### ABOUT THIS EXERCISE
Leave the pictures out and give every entry again exactly.

-----

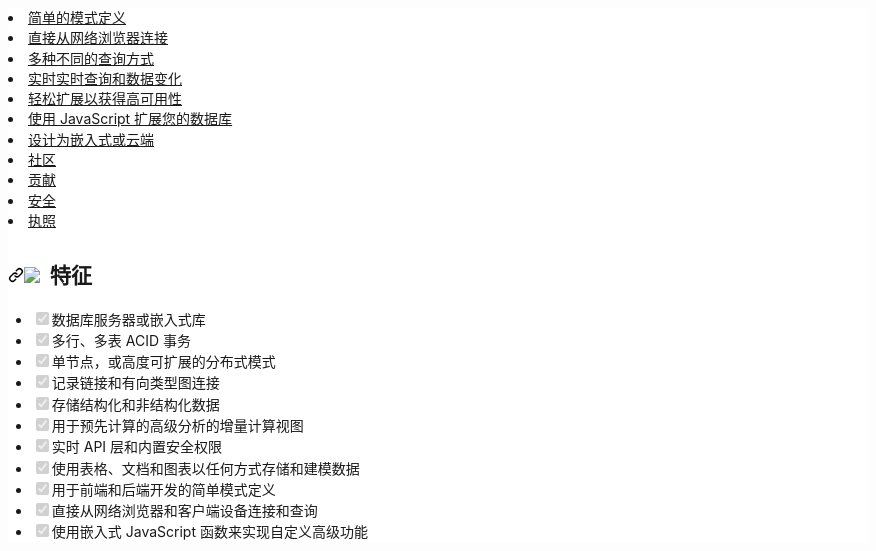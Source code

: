 <li><a href="#simple-schema-definition-for-frontend-and-backend-development"><font style="vertical-align: inherit;"><font style="vertical-align: inherit;">简单的模式定义</font></font></a></li>
<li><a href="#connect-and-query-directly-from-web-browsers-and-client-devices"><font style="vertical-align: inherit;"><font style="vertical-align: inherit;">直接从网络浏览器连接</font></font></a></li>
<li><a href="#query-the-database-with-the-tools-you-want"><font style="vertical-align: inherit;"><font style="vertical-align: inherit;">多种不同的查询方式</font></font></a></li>
<li><a href="#realtime-live-queries-and-data-changes-direct-to-application"><font style="vertical-align: inherit;"><font style="vertical-align: inherit;">实时实时查询和数据变化</font></font></a></li>
<li><a href="#scale-effortlessly-to-hundreds-of-nodes-for-high-availability-and-scalability"><font style="vertical-align: inherit;"><font style="vertical-align: inherit;">轻松扩展以获得高可用性</font></font></a></li>
<li><a href="#extend-your-database-with-javascript-functions"><font style="vertical-align: inherit;"><font style="vertical-align: inherit;">使用 JavaScript 扩展您的数据库</font></font></a></li>
<li><a href="#designed-to-be-embedded-or-to-run-distributed-in-the-cloud"><font style="vertical-align: inherit;"><font style="vertical-align: inherit;">设计为嵌入式或云端</font></font></a></li>
</ul>
</li>
<li><a href="#community"><font style="vertical-align: inherit;"><font style="vertical-align: inherit;">社区</font></font></a></li>
<li><a href="#contributing"><font style="vertical-align: inherit;"><font style="vertical-align: inherit;">贡献</font></font></a></li>
<li><a href="#security"><font style="vertical-align: inherit;"><font style="vertical-align: inherit;">安全</font></font></a></li>
<li><a href="#license"><font style="vertical-align: inherit;"><font style="vertical-align: inherit;">执照</font></font></a></li>
</ul>
<h2 tabindex="-1" dir="auto"><a id="user-content-features" class="anchor" aria-hidden="true" tabindex="-1" href="#features"><svg class="octicon octicon-link" viewBox="0 0 16 16" version="1.1" width="16" height="16" aria-hidden="true"><path d="m7.775 3.275 1.25-1.25a3.5 3.5 0 1 1 4.95 4.95l-2.5 2.5a3.5 3.5 0 0 1-4.95 0 .751.751 0 0 1 .018-1.042.751.751 0 0 1 1.042-.018 1.998 1.998 0 0 0 2.83 0l2.5-2.5a2.002 2.002 0 0 0-2.83-2.83l-1.25 1.25a.751.751 0 0 1-1.042-.018.751.751 0 0 1-.018-1.042Zm-4.69 9.64a1.998 1.998 0 0 0 2.83 0l1.25-1.25a.751.751 0 0 1 1.042.018.751.751 0 0 1 .018 1.042l-1.25 1.25a3.5 3.5 0 1 1-4.95-4.95l2.5-2.5a3.5 3.5 0 0 1 4.95 0 .751.751 0 0 1-.018 1.042.751.751 0 0 1-1.042.018 1.998 1.998 0 0 0-2.83 0l-2.5 2.5a1.998 1.998 0 0 0 0 2.83Z"></path></svg></a><a target="_blank" rel="noopener noreferrer" href="/surrealdb/surrealdb/blob/main/img/features.svg"><img height="20" src="/surrealdb/surrealdb/raw/main/img/features.svg" style="max-width: 100%;"></a><font style="vertical-align: inherit;"><font style="vertical-align: inherit;">&nbsp;&nbsp;特征</font></font></h2>
<ul class="contains-task-list">
<li class="task-list-item"><input type="checkbox" id="" disabled="" class="task-list-item-checkbox" checked=""><font style="vertical-align: inherit;"><font style="vertical-align: inherit;">数据库服务器或嵌入式库</font></font></li>
<li class="task-list-item"><input type="checkbox" id="" disabled="" class="task-list-item-checkbox" checked=""><font style="vertical-align: inherit;"><font style="vertical-align: inherit;">多行、多表 ACID 事务</font></font></li>
<li class="task-list-item"><input type="checkbox" id="" disabled="" class="task-list-item-checkbox" checked=""><font style="vertical-align: inherit;"><font style="vertical-align: inherit;">单节点，或高度可扩展的分布式模式</font></font></li>
<li class="task-list-item"><input type="checkbox" id="" disabled="" class="task-list-item-checkbox" checked=""><font style="vertical-align: inherit;"><font style="vertical-align: inherit;">记录链接和有向类型图连接</font></font></li>
<li class="task-list-item"><input type="checkbox" id="" disabled="" class="task-list-item-checkbox" checked=""><font style="vertical-align: inherit;"><font style="vertical-align: inherit;">存储结构化和非结构化数据</font></font></li>
<li class="task-list-item"><input type="checkbox" id="" disabled="" class="task-list-item-checkbox" checked=""><font style="vertical-align: inherit;"><font style="vertical-align: inherit;">用于预先计算的高级分析的增量计算视图</font></font></li>
<li class="task-list-item"><input type="checkbox" id="" disabled="" class="task-list-item-checkbox" checked=""><font style="vertical-align: inherit;"><font style="vertical-align: inherit;">实时 API 层和内置安全权限</font></font></li>
<li class="task-list-item"><input type="checkbox" id="" disabled="" class="task-list-item-checkbox" checked=""><font style="vertical-align: inherit;"><font style="vertical-align: inherit;">使用表格、文档和图表以任何方式存储和建模数据</font></font></li>
<li class="task-list-item"><input type="checkbox" id="" disabled="" class="task-list-item-checkbox" checked=""><font style="vertical-align: inherit;"><font style="vertical-align: inherit;">用于前端和后端开发的简单模式定义</font></font></li>
<li class="task-list-item"><input type="checkbox" id="" disabled="" class="task-list-item-checkbox" checked=""><font style="vertical-align: inherit;"><font style="vertical-align: inherit;">直接从网络浏览器和客户端设备连接和查询</font></font></li>
<li class="task-list-item"><input type="checkbox" id="" disabled="" class="task-list-item-checkbox" checked=""><font style="vertical-align: inherit;"><font style="vertical-align: inherit;">使用嵌入式 JavaScript 函数来实现自定义高级功能</font></font></li>
</ul>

-----

### SOLUTION TO THIS EXERCISE
Source code

: <li><a href="#simple-schema-definition-for-frontend-and-backend-development"><font style="vertical-align: inherit;"><font style="vertical-align: inherit;">简单的模式定义</font></font></a></li>
<li><a href="#connect-and-query-directly-from-web-browsers-and-client-devices"><font style="vertical-align: inherit;"><font style="vertical-align: inherit;">直接从网络浏览器连接</font></font></a></li>
<li><a href="#query-the-database-with-the-tools-you-want"><font style="vertical-align: inherit;"><font style="vertical-align: inherit;">多种不同的查询方式</font></font></a></li>
<li><a href="#realtime-live-queries-and-data-changes-direct-to-application"><font style="vertical-align: inherit;"><font style="vertical-align: inherit;">实时实时查询和数据变化</font></font></a></li>
<li><a href="#scale-effortlessly-to-hundreds-of-nodes-for-high-availability-and-scalability"><font style="vertical-align: inherit;"><font style="vertical-align: inherit;">轻松扩展以获得高可用性</font></font></a></li>
<li><a href="#extend-your-database-with-javascript-functions"><font style="vertical-align: inherit;"><font style="vertical-align: inherit;">使用 JavaScript 扩展您的数据库</font></font></a></li>
<li><a href="#designed-to-be-embedded-or-to-run-distributed-in-the-cloud"><font style="vertical-align: inherit;"><font style="vertical-align: inherit;">设计为嵌入式或云端</font></font></a></li>
</ul>
</li>
<li><a href="#community"><font style="vertical-align: inherit;"><font style="vertical-align: inherit;">社区</font></font></a></li>
<li><a href="#contributing"><font style="vertical-align: inherit;"><font style="vertical-align: inherit;">贡献</font></font></a></li>
<li><a href="#security"><font style="vertical-align: inherit;"><font style="vertical-align: inherit;">安全</font></font></a></li>
<li><a href="#license"><font style="vertical-align: inherit;"><font style="vertical-align: inherit;">执照</font></font></a></li>
</ul>
<h2 tabindex="-1" dir="auto"><a id="user-content-features" class="anchor" aria-hidden="true" tabindex="-1" href="#features"><svg class="octicon octicon-link" viewBox="0 0 16 16" version="1.1" width="16" height="16" aria-hidden="true"><path d="m7.775 3.275 1.25-1.25a3.5 3.5 0 1 1 4.95 4.95l-2.5 2.5a3.5 3.5 0 0 1-4.95 0 .751.751 0 0 1 .018-1.042.751.751 0 0 1 1.042-.018 1.998 1.998 0 0 0 2.83 0l2.5-2.5a2.002 2.002 0 0 0-2.83-2.83l-1.25 1.25a.751.751 0 0 1-1.042-.018.751.751 0 0 1-.018-1.042Zm-4.69 9.64a1.998 1.998 0 0 0 2.83 0l1.25-1.25a.751.751 0 0 1 1.042.018.751.751 0 0 1 .018 1.042l-1.25 1.25a3.5 3.5 0 1 1-4.95-4.95l2.5-2.5a3.5 3.5 0 0 1 4.95 0 .751.751 0 0 1-.018 1.042.751.751 0 0 1-1.042.018 1.998 1.998 0 0 0-2.83 0l-2.5 2.5a1.998 1.998 0 0 0 0 2.83Z"></path></svg></a><a target="_blank" rel="noopener noreferrer" href="/surrealdb/surrealdb/blob/main/img/features.svg"><img height="20" src="/surrealdb/surrealdb/raw/main/img/features.svg" style="max-width: 100%;"></a><font style="vertical-align: inherit;"><font style="vertical-align: inherit;">&nbsp;&nbsp;特征</font></font></h2>
<ul class="contains-task-list">
<li class="task-list-item"><input type="checkbox" id="" disabled="" class="task-list-item-checkbox" checked=""><font style="vertical-align: inherit;"><font style="vertical-align: inherit;">数据库服务器或嵌入式库</font></font></li>
<li class="task-list-item"><input type="checkbox" id="" disabled="" class="task-list-item-checkbox" checked=""><font style="vertical-align: inherit;"><font style="vertical-align: inherit;">多行、多表 ACID 事务</font></font></li>
<li class="task-list-item"><input type="checkbox" id="" disabled="" class="task-list-item-checkbox" checked=""><font style="vertical-align: inherit;"><font style="vertical-align: inherit;">单节点，或高度可扩展的分布式模式</font></font></li>
<li class="task-list-item"><input type="checkbox" id="" disabled="" class="task-list-item-checkbox" checked=""><font style="vertical-align: inherit;"><font style="vertical-align: inherit;">记录链接和有向类型图连接</font></font></li>
<li class="task-list-item"><input type="checkbox" id="" disabled="" class="task-list-item-checkbox" checked=""><font style="vertical-align: inherit;"><font style="vertical-align: inherit;">存储结构化和非结构化数据</font></font></li>
<li class="task-list-item"><input type="checkbox" id="" disabled="" class="task-list-item-checkbox" checked=""><font style="vertical-align: inherit;"><font style="vertical-align: inherit;">用于预先计算的高级分析的增量计算视图</font></font></li>
<li class="task-list-item"><input type="checkbox" id="" disabled="" class="task-list-item-checkbox" checked=""><font style="vertical-align: inherit;"><font style="vertical-align: inherit;">实时 API 层和内置安全权限</font></font></li>
<li class="task-list-item"><input type="checkbox" id="" disabled="" class="task-list-item-checkbox" checked=""><font style="vertical-align: inherit;"><font style="vertical-align: inherit;">使用表格、文档和图表以任何方式存储和建模数据</font></font></li>
<li class="task-list-item"><input type="checkbox" id="" disabled="" class="task-list-item-checkbox" checked=""><font style="vertical-align: inherit;"><font style="vertical-align: inherit;">用于前端和后端开发的简单模式定义</font></font></li>
<li class="task-list-item"><input type="checkbox" id="" disabled="" class="task-list-item-checkbox" checked=""><font style="vertical-align: inherit;"><font style="vertical-align: inherit;">直接从网络浏览器和客户端设备连接和查询</font></font></li>
<li class="task-list-item"><input type="checkbox" id="" disabled="" class="task-list-item-checkbox" checked=""><font style="vertical-align: inherit;"><font style="vertical-align: inherit;">使用嵌入式 JavaScript 函数来实现自定义高级功能</font></font></li>
</ul>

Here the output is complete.